Winegard Visiting Lectureship 2013
Wednesday, October 24, 2013 | 2:00 to 4:00pm | BA 1130
Michael F. Ashby, CBE, PhD, FRS, FREng
Royal Society Research Professor
Department of Engineering, University of Cambridge
Most students of Engineering or of Materials Science are attracted by the systematic, analytical rigor of their subject. To them the word “Design” means “provision of function in ways that are safe, reliable and affordable;” the language of Industrial Design carries little meaning or sense. Yet successful products depend as much of provision of usability and satisfaction as provision of function. Failure to understand the role and importance of the Industrial Designer is failure to engage fully with the mission of Engineering.
Courses that combine the approaches of Engineering and Industrial Design exist, and are very successful. But most large engineering programs do not take this approach and already have curricula that are so full that inflating them with further new courses is out of the question.
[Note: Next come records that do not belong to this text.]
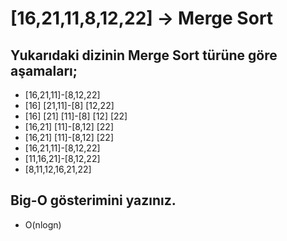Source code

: # [16,21,11,8,12,22] -> Merge Sort

## Yukarıdaki dizinin Merge Sort türüne göre aşamaları;
* [16,21,11]-[8,12,22]
* [16] [21,11]-[8] [12,22] 
* [16] [21] [11]-[8] [12] [22]
* [16,21] [11]-[8,12] [22]
* [16,21] [11]-[8,12] [22]
* [16,21,11]-[8,12,22]
* [11,16,21]-[8,12,22]
* [8,11,12,16,21,22]

## Big-O gösterimini yazınız.

* O(nlogn)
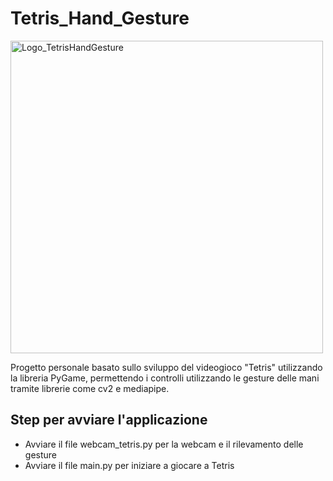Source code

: # Tetris_Hand_Gesture
<img src="https://github.com/user-attachments/assets/9c76bbc2-2c8a-4411-91fc-8233cbc0d6b0" alt="Logo_TetrisHandGesture" width="500"/>

Progetto personale basato sullo sviluppo del videogioco "Tetris" utilizzando la libreria PyGame, permettendo i controlli utilizzando le gesture delle mani tramite librerie come cv2 e mediapipe.

## Step per avviare l'applicazione
- Avviare il file webcam_tetris.py per la webcam e il rilevamento delle gesture
- Avviare il file main.py per iniziare a giocare a Tetris
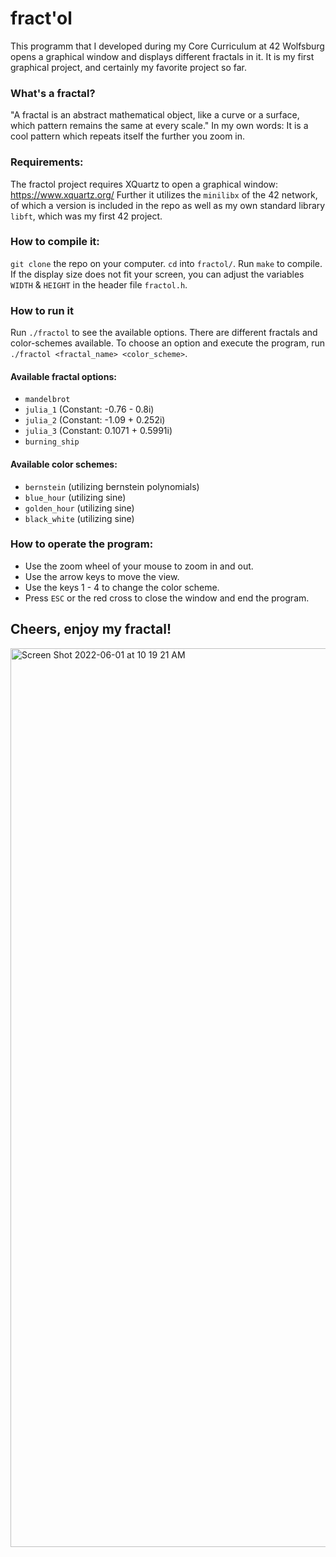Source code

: # fract'ol

This programm that I developed during my Core Curriculum at 42 Wolfsburg opens a graphical 
window and displays different fractals in it.
It is my first graphical project, and certainly my favorite project so far. 

### What's a fractal?
"A fractal is an abstract mathematical object, like a curve or a surface, which pattern
remains the same at every scale." 
In my own words: It is a cool pattern which repeats itself the further you zoom in. 

### Requirements:
The fractol project requires XQuartz to open a graphical window: https://www.xquartz.org/ 
Further it utilizes the `minilibx` of the 42 network, of which a version is included in the repo as well as my own standard library `libft`, which was my first 42 project.

### How to compile it:
`git clone` the repo on your computer. 
`cd` into `fractol/`.
Run `make` to compile.
If the display size does not fit your screen, you can adjust the variables `WIDTH` & `HEIGHT` in the header file `fractol.h`.

### How to run it
Run `./fractol` to see the available options. There are different fractals and color-schemes available.
To choose an option and execute the program, run `./fractol <fractal_name> <color_scheme>`.

#### Available fractal options:
- `mandelbrot`
- `julia_1`              (Constant: -0.76 - 0.8i)
- `julia_2`              (Constant: -1.09 + 0.252i)
- `julia_3`              (Constant: 0.1071 + 0.5991i)
- `burning_ship`

#### Available color schemes:
- `bernstein`            (utilizing bernstein polynomials)
- `blue_hour`            (utilizing sine)
- `golden_hour`          (utilizing sine)
- `black_white`          (utilizing sine)

### How to operate the program:
- Use the zoom wheel of your mouse to zoom in and out.
- Use the arrow keys to move the view.
- Use the keys 1 - 4 to change the color scheme.
- Press `ESC` or the red cross to close the window and end the program.

## Cheers, enjoy my fractal!
<img width="1438" alt="Screen Shot 2022-06-01 at 10 19 21 AM" src="https://user-images.githubusercontent.com/94458598/172220604-45d39151-49e7-4c16-9a92-ce93d33bc066.png">
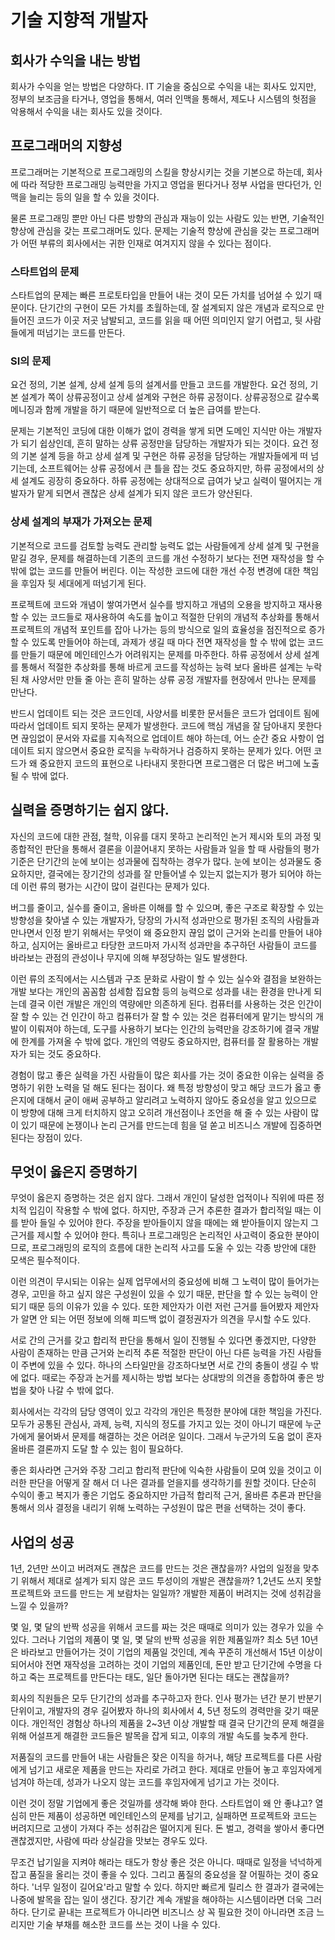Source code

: # 기술 지향적 개발자

## 회사가 수익을 내는 방법

회사가 수익을 얻는 방법은 다양하다. IT 기술을 중심으로 수익을 내는 회사도 있지만, 정부의 보조금을 타거나, 영업을 통해서, 여러 인맥을 통해서, 제도나 시스템의 헛점을 악용해서 수익을 내는 회사도 있을 것이다.

## 프로그래머의 지향성

프로그래머는 기본적으로 프로그래밍의 스킬을 향상시키는 것을 기본으로 하는데, 회사에 따라 적당한 프로그래밍 능력만을 가지고 영업을 뛴다거나 정부 사업을 딴다던가, 인맥을 늘리는 등의 일을 할 수 있을 것이다.

물론 프로그래밍 뿐만 아닌 다른 방향의 관심과 재능이 있는 사람도 있는 반면, 기술적인 향상에 관심을 갖는 프로그래머도 있다. 문제는 기술적 향상에 관심을 갖는 프로그래머가 어떤 부류의 회사에서는 귀한 인재로 여겨지지 않을 수 있다는 점이다.

### 스타트업의 문제

스타트업의 문제는 빠른 프로토타입을 만들어 내는 것이 모든 가치를 넘어설 수 있기 때문이다. 단기간의 구현이 모든 가치를 초월하는데, 잘 설계되지 않은 개념과 로직으로 만들어진 코드가 이곳 저곳 남발되고, 코드를 읽을 때 어떤 의미인지 알기 어렵고, 뒷 사람들에게 떠넘기는 코드를 만든다.

### SI의 문제

요건 정의, 기본 설계, 상세 설계 등의 설계서를 만들고 코드를 개발한다. 요건 정의, 기본 설계가 쪽이 상류공정이고 상세 설계와 구현은 하류 공정이다. 상류공정으로 갈수록 메니징과 함께 개발을 하기 때문에 일반적으로 더 높은 급여를 받는다.

문제는 기본적인 코딩에 대한 이해가 없이 경력을 쌓게 되면 도메인 지식만 아는 개발자가 되기 쉽상인데, 흔히 말하는 상류 공정만을 담당하는 개발자가 되는 것이다. 요건 정의 기본 설계 등을 하고 상세 설계 및 구현은 하류 공정을 담당하는 개발자들에게 떠 넘기는데, 소프트웨어는 상류 공정에서 큰 틀을 잡는 것도 중요하지만, 하류 공정에서의 상세 설계도 굉장히 중요하다. 하류 공정에는 상대적으로 급여가 낮고 실력이 떨어지는 개발자가 맡게 되면서 괜찮은 상세 설계가 되지 않은 코드가 양산된다.

### 상세 설계의 부재가 가져오는 문제

기본적으로 코드를 검토할 능력도 관리할 능력도 없는 사람들에게 상세 설계 및 구현을 맡길 경우, 문제를 해결하는데 기존의 코드를 개선 수정하기 보다는 전면 재작성을 할 수 밖에 없는 코드를 만들어 버린다. 이는 작성한 코드에 대한 개선 수정 변경에 대한 책임을 후임자 뒷 세대에게 떠넘기게 된다.

프로젝트에 코드와 개념이 쌓여가면서 실수를 방지하고 개념의 오용을 방지하고 재사용할 수 있는 코드들로 재사용하여 속도를 높이고 적절한 단위의 개념적 추상화를 통해서 프로젝트의 개념적 포인트를 잡아 나가는 등의 방식으로 일의 효율성을 점진적으로 증가할 수 있도록 만들어야 하는데, 과제가 생길 때 마다 전면 재작성을 할 수 밖에 없는 코드를 만들기 때문에 메인테인스가 어려워지는 문제를 마주한다. 하류 공정에서 상세 설계를 통해서 적절한 추상화를 통해 바르게 코드를 작성하는 능력 보다 올바른 설계는 누락된 채 사양서만 만들 줄 아는 흔히 말하는 상류 공정 개발자를 현장에서 만나는 문제를 만난다.

반드시 업데이트 되는 것은 코드인데, 사양서를 비롯한 문서들은 코드가 업데이트 됨에 따라서 업데이트 되지 못하는 문제가 발생한다. 코드에 핵심 개념을 잘 담아내지 못한다면 끊임없이 문서와 자료를 지속적으로 업데이트 해야 하는데, 어느 순간 중요 사항이 업데이트 되지 않으면서 중요한 로직을 누락하거나 검증하지 못하는 문제가 있다. 어떤 코드가 왜 중요한지 코드의 표현으로 나타내지 못한다면 프로그램은 더 많은 버그에 노출될 수 밖에 없다.

## 실력을 증명하기는 쉽지 않다.

자신의 코드에 대한 관점, 철학, 이유를 대지 못하고 논리적인 논거 제시와 토의 과정 및 종합적인 판단을 통해서 결론을 이끌어내지 못하는 사람들과 일을 할 때 사람들의 평가 기준은 단기간의 눈에 보이는 성과물에 집착하는 경우가 많다. 눈에 보이는 성과물도 중요하지만, 결국에는 장기간의 성과를 잘 만들어낼 수 있는지 없는지가 평가 되어야 하는데 이런 류의 평가는 시간이 많이 걸린다는 문제가 있다.

버그를 줄이고, 실수를 줄이고, 올바른 이해를 할 수 있으며, 좋은 구조로 확장할 수 있는 방향성을 찾아낼 수 있는 개발자가, 당장의 가시적 성과만으로 평가된 조직의 사람들과 만나면서 인정 받기 위해서는 무엇이 왜 중요한지 끊임 없이 근거와 논리를 만들어 내야 하고, 심지어는 올바르고 타당한 코드마저 가시적 성과만을 추구하던 사람들이 코드를 바라보는 관점의 관성이나 무지에 의해 부정당하는 일도 발생한다.

이런 류의 조직에서는 시스템과 구조 문화로 사람이 할 수 있는 실수와 결점을 보완하는 개발 보다는 개인의 꼼꼼함 섬세함 집요함 등의 능력으로 성과를 내는 환경을 만나게 되는데 결국 이런 개발은 개인의 역량에만 의존하게 된다. 컴퓨터를 사용하는 것은 인간이 잘 할 수 있는 건 인간이 하고 컴퓨터가 잘 할 수 있는 것은 컴퓨터에게 맡기는 방식의 개발이 이뤄져야 하는데, 도구를 사용하기 보다는 인간의 능력만을 강조하기에 결국 개발에 한계를 가져올 수 밖에 없다. 개인의 역량도 중요하지만, 컴퓨터를 잘 활용하는 개발자가 되는 것도 중요하다.

경험이 많고 좋은 실력을 가진 사람들이 많은 회사를 가는 것이 중요한 이유는 실력을 증명하기 위한 노력을 덜 해도 된다는 점이다. 왜 특정 방향성이 맞고 해당 코드가 옳고 좋은지에 대해서 굳이 애써 공부하고 알리려고 노력하지 않아도 중요성을 알고 있으므로 이 방향에 대해 크게 터치하지 않고 오히려 개선점이나 조언을 해 줄 수 있는 사람이 많이 있기 때문에 논쟁이나 논리 근거를 만드는데 힘을 덜 쏟고 비즈니스 개발에 집중하면 된다는 장점이 있다.

## 무엇이 옳은지 증명하기

무엇이 옳은지 증명하는 것은 쉽지 않다. 그래서 개인이 달성한 업적이나 직위에 따른 정치적 입김이 작용할 수 밖에 없다. 하지만, 주장과 근거 추론한 결과가 합리적일 때는 이를 받아 들일 수 있어야 한다. 주장을 받아들이지 않을 때에는 왜 받아들이지 않는지 그 근거를 제시할 수 있어야 한다. 특히나 프로그래밍은 논리적인 사고력이 중요한 분야이므로, 프로그래밍의 로직의 흐름에 대한 논리적 사고를 도울 수 있는 각종 방안에 대한 모색은 필수적이다.

이런 의견이 무시되는 이유는 실제 업무에서의 중요성에 비해 그 노력이 많이 들어가는 경우, 고민을 하고 싶지 않은 구성원이 있을 수 있기 때문, 판단을 할 수 있는 능력이 안 되기 때문 등의 이유가 있을 수 있다. 또한 제안자가 이런 저런 근거를 들어봤자 제안자가 알면 안 되는 어떤 정보에 의해 피드백 없이 결정권자가 의견을 무시할 수도 있다.

서로 간의 근거를 갖고 합리적 판단을 통해서 일이 진행될 수 있다면 좋겠지만, 다양한 사람이 존재하는 만큼 근거와 논리적 추론 적절한 판단이 아닌 다른 능력을 가진 사람들이 주변에 있을 수 있다. 하나의 스타일만을 강조하다보면 서로 간의 충돌이 생길 수 밖에 없다. 때로는 주장과 논거를 제시하는 방법 보다는 상대방의 의견을 종합하여 좋은 방법을 찾아 나갈 수 밖에 없다.

회사에서는 각각의 담당 영역이 있고 각각의 개인은 특정한 분야에 대한 책임을 가진다. 모두가 공통된 관심사, 과제, 능력, 지식의 정도를 가지고 있는 것이 아니기 때문에 누군가에게 물어봐서 문제를 해결하는 것은 어려운 일이다. 그래서 누군가의 도움 없이 혼자 올바른 결론까지 도달 할 수 있는 힘이 필요하다.

좋은 회사라면 근거와 주장 그리고 합리적 판단에 익숙한 사람들이 모여 있을 것이고 이러한 판단을 어떻게 잘 해서 더 나은 결과를 얻을지를 생각하기를 원할 것이다. 단순히 수익이 좋고 복지가 좋은 기업도 중요하지만 가급적 합리적 근거, 올바른 추론과 판단을 통해서 의사 결정을 내리기 위해 노력하는 구성원이 많은 편을 선택하는 것이 좋다.

## 사업의 성공

1년, 2년만 쓰이고 버려져도 괜찮은 코드를 만드는 것은 괜찮을까? 사업의 일정을 맞추기 위해서 제대로 설계가 되지 않은 코드 투성이의 개발은 괜찮을까? 1,2년도 쓰지 못할 프로젝트와 코드를 만드는 게 보람차는 일일까? 개발한 제품이 버려지는 것에 성취감을 느낄 수 있을까?

몇 일, 몇 달의 반짝 성공을 위해서 코드를 짜는 것은 때때로 의미가 있는 경우가 있을 수 있다. 그러나 기업의 제품이 몇 일, 몇 달의 반짝 성공을 위한 제품일까? 최소 5년 10년은 바라보고 만들어가는 것이 기업의 제품일 것인데, 계속 꾸준히 개선해서 15년 이상이 되어서야 전면 재작성을 고려하는 것이 기업의 제품인데, 돈만 받고 단기간에 수명을 다하고 죽는 프로젝트를 만든다는 태도, 일단 돌아가면 된다는 태도는 괜찮을까?

회사의 직원들은 모두 단기간의 성과를 추구하고자 한다. 인사 평가는 년간 분기 반분기 단위이고, 개발자의 경우 길어봤자 하나의 회사에서 4, 5년 정도의 경력만을 갖기 때문이다. 개인적인 경험상 하나의 제품을 2~3년 이상 개발할 때 결국 단기간의 문제 해결을 위해 어설프게 해결한 코드들은 발목을 잡게 되고, 이후의 개발 속도를 늦추게 한다.

저품질의 코드를 만들어 내는 사람들은 잦은 이직을 하거나, 해당 프로젝트를 다른 사람에게 넘기고 새로운 제품을 만드는 자리로 가려고 한다. 제대로 만들어 놓고 후임자에게 넘겨야 하는데, 성과가 나오지 않는 코드를 후임자에게 넘기고 가는 것이다.

이런 것이 정말 기업에게 좋은 것일까를 생각해 봐야 한다. 스타트업이 왜 안 좋냐고? 열심히 만든 제품이 성공하면 메인테인스의 문제를 남기고, 실패하면 프로젝트와 코드는 버려지므로 고생이 가져다 주는 성취감은 떨어지게 된다. 돈 벌고, 경력을 쌓아서 좋다면 괜찮겠지만, 사람에 따라 상실감을 맛보는 경우도 있다.

무조건 납기일을 지켜야 해라는 태도가 항상 좋은 것은 아니다. 때때로 일정을 넉넉하게 잡고 품질을 올리는 것이 좋을 수 있다. 그리고 품질의 중요성을 잘 어필하는 것이 중요하다. '너무 일정이 길어요'라고 말할 수 있다. 하지만 빠르게 릴리스 한 결과가 결국에는 나중에 발목을 잡는 일이 생긴다. 장기간 계속 개발을 해야하는 시스템이라면 더욱 그러하다. 단기로 끝내는 프로젝트가 아니라면 비즈니스 상 꼭 필요한 것이 아니라면 조금 느리지만 기술 부채를 해소한 코드를 쓰는 것이 나을 수 있다.
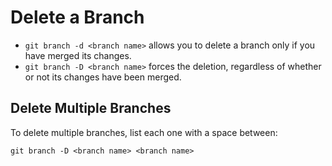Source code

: # Delete a Branch

- `git branch -d <branch name>` allows you to delete a branch only if you have merged its changes.
- `git branch -D <branch name>` forces the deletion, regardless of whether or not its changes have been merged.


## Delete Multiple Branches

To delete multiple branches, list each one with a space between:

`git branch -D <branch name> <branch name>`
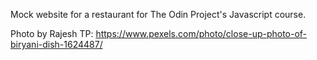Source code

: Mock website for a restaurant for The Odin Project's Javascript course.

Photo by Rajesh TP: https://www.pexels.com/photo/close-up-photo-of-biryani-dish-1624487/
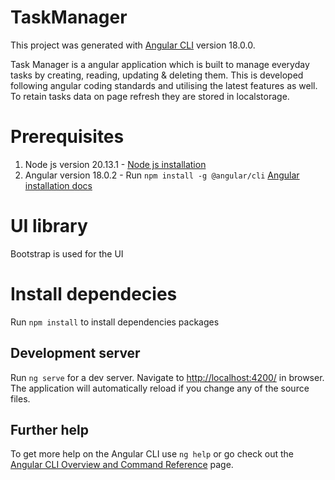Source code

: # TaskManager

This project was generated with [Angular CLI](https://github.com/angular/angular-cli) version 18.0.0.

Task Manager is a angular application which is built to manage everyday tasks by creating, reading, updating & deleting them.
This is developed following angular coding standards and utilising the latest features as well.
To retain tasks data on page refresh they are stored in localstorage.

# Prerequisites
1. Node js version 20.13.1 -  [Node js installation](https://nodejs.org/en/download/package-manager)
2. Angular version 18.0.2 -  Run `npm install -g @angular/cli`  [Angular installation docs](https://angular.dev/)

# UI library
Bootstrap is used for the UI

# Install dependecies
Run `npm install` to install dependencies packages

## Development server

Run `ng serve` for a dev server. Navigate to [http://localhost:4200/](http://localhost:4200/) in browser. 
The application will automatically reload if you change any of the source files.

## Further help

To get more help on the Angular CLI use `ng help` or go check out the [Angular CLI Overview and Command Reference](https://angular.io/cli) page. 
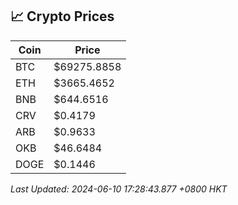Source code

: ## 📈 Crypto Prices

| Coin | Price |
| ---- | ----- |
| BTC | $69275.8858 |
| ETH | $3665.4652 |
| BNB | $644.6516 |
| CRV | $0.4179 |
| ARB | $0.9633 |
| OKB | $46.6484 |
| DOGE | $0.1446 |

_Last Updated: 2024-06-10 17:28:43.877 +0800 HKT_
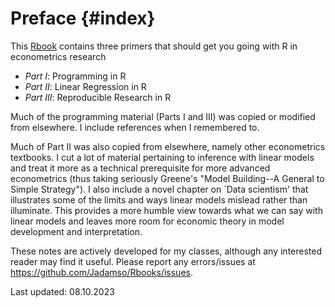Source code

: # Preface {#index}



<!--- Add Title Image
<img src="Figures_Manual/Logo.png" class="cover" height="50%"/>  

--->

This [Rbook](https://jadamso.github.io/Rbooks/) contains three primers that should get you going with R in econometrics research

 * *Part   I*: Programming in R
 * *Part  II*: Linear Regression in R
 * *Part III*: Reproducible Research in R

Much of the programming material (Parts I and III) was copied or modified from elsewhere. I include references when I remembered to.

Much of Part II was also copied from elsewhere, namely other econometrics textbooks. I cut a lot of material pertaining to inference with linear models and treat it more as a technical prerequisite for more advanced econometrics (thus taking seriously Greene's "Model Building--A General to Simple Strategy"). I also include a novel chapter on `Data scientism' that illustrates some of the limits and ways linear models mislead rather than illuminate. This provides a more humble view towards what we can say with linear models and leaves more room for economic theory in model development and interpretation.

These notes are actively developed for my classes, although any interested reader may find it useful. Please report any errors/issues at https://github.com/Jadamso/Rbooks/issues.

Last updated: 08.10.2023
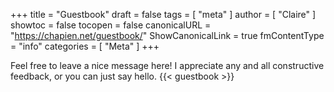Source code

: +++
title = "Guestbook"
draft = false
tags = [ "meta" ]
author = [ "Claire" ]
showtoc = false
tocopen = false
canonicalURL = "https://chapien.net/guestbook/"
ShowCanonicalLink = true
fmContentType = "info"
categories = [ "Meta" ]
+++

Feel free to leave a nice message here! I appreciate any and all constructive feedback, or you can just say hello.
{{< guestbook >}}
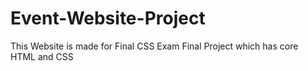 # Event-Website-Project
This Website is made for Final CSS Exam Final Project which has core HTML and CSS
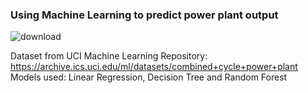 ### Using Machine Learning to predict power plant output

![download](https://user-images.githubusercontent.com/34641712/123309694-d48fd880-d557-11eb-9a38-b3a0cba445f2.png)

Dataset from UCI Machine Learning Repository: https://archive.ics.uci.edu/ml/datasets/combined+cycle+power+plant
Models used: Linear Regression, Decision Tree and Random Forest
So the challenge: how to inform students in large, 1st year Engineering courses, of the meaning, role and importance of Industrial Design in a single lecture?
This talk is (a little adapted) the single 1st year lecture that has been used in the Engineering Department at Cambridge to give students some insight into the ways in which aesthetics, associations and perceived character contribute to the desirability of products.